Task details = Copy the records exactly. Include every line.

Dataset entries =
☆ ☆ ☆ ☆ ☆ ☆ ☆

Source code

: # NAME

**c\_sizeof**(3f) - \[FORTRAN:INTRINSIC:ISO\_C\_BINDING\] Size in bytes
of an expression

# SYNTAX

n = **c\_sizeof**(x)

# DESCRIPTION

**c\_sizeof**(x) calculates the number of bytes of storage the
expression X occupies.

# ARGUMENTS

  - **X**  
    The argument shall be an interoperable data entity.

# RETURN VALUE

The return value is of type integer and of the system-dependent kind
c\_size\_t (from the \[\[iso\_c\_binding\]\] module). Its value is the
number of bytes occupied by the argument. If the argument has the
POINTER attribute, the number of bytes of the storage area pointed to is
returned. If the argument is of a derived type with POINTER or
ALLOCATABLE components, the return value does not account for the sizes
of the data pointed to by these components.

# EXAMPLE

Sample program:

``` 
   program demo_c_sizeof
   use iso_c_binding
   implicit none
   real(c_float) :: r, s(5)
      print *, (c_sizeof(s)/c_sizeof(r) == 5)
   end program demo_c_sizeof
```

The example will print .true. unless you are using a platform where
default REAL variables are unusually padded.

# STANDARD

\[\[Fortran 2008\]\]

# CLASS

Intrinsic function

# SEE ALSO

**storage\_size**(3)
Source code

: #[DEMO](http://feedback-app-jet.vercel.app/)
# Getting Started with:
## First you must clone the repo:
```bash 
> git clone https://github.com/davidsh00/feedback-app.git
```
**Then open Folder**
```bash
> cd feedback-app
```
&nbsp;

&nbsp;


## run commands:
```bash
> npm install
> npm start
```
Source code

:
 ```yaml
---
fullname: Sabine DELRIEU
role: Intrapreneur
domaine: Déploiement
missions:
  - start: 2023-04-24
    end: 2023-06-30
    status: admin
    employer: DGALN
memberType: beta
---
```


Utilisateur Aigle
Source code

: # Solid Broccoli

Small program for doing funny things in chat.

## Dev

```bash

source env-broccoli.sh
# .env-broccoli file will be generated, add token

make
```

☆ ☆ ☆ ☆ ☆ ☆ ☆

Response to this task =
Source code

: # NAME

**c\_sizeof**(3f) - \[FORTRAN:INTRINSIC:ISO\_C\_BINDING\] Size in bytes
of an expression

# SYNTAX

n = **c\_sizeof**(x)

# DESCRIPTION

**c\_sizeof**(x) calculates the number of bytes of storage the
expression X occupies.

# ARGUMENTS

  - **X**  
    The argument shall be an interoperable data entity.

# RETURN VALUE

The return value is of type integer and of the system-dependent kind
c\_size\_t (from the \[\[iso\_c\_binding\]\] module). Its value is the
number of bytes occupied by the argument. If the argument has the
POINTER attribute, the number of bytes of the storage area pointed to is
returned. If the argument is of a derived type with POINTER or
ALLOCATABLE components, the return value does not account for the sizes
of the data pointed to by these components.

# EXAMPLE

Sample program:

``` 
   program demo_c_sizeof
   use iso_c_binding
   implicit none
   real(c_float) :: r, s(5)
      print *, (c_sizeof(s)/c_sizeof(r) == 5)
   end program demo_c_sizeof
```

The example will print .true. unless you are using a platform where
default REAL variables are unusually padded.

# STANDARD

\[\[Fortran 2008\]\]

# CLASS

Intrinsic function

# SEE ALSO

**storage\_size**(3)
Source code

: #[DEMO](http://feedback-app-jet.vercel.app/)
# Getting Started with:
## First you must clone the repo:
```bash 
> git clone https://github.com/davidsh00/feedback-app.git
```
**Then open Folder**
```bash
> cd feedback-app
```
&nbsp;

&nbsp;


## run commands:
```bash
> npm install
> npm start
```
Source code

:
 ```yaml
---
fullname: Sabine DELRIEU
role: Intrapreneur
domaine: Déploiement
missions:
  - start: 2023-04-24
    end: 2023-06-30
    status: admin
    employer: DGALN
memberType: beta
---
```


Utilisateur Aigle
Source code

: # Solid Broccoli

Small program for doing funny things in chat.

## Dev

```bash

source env-broccoli.sh
# .env-broccoli file will be generated, add token

make
```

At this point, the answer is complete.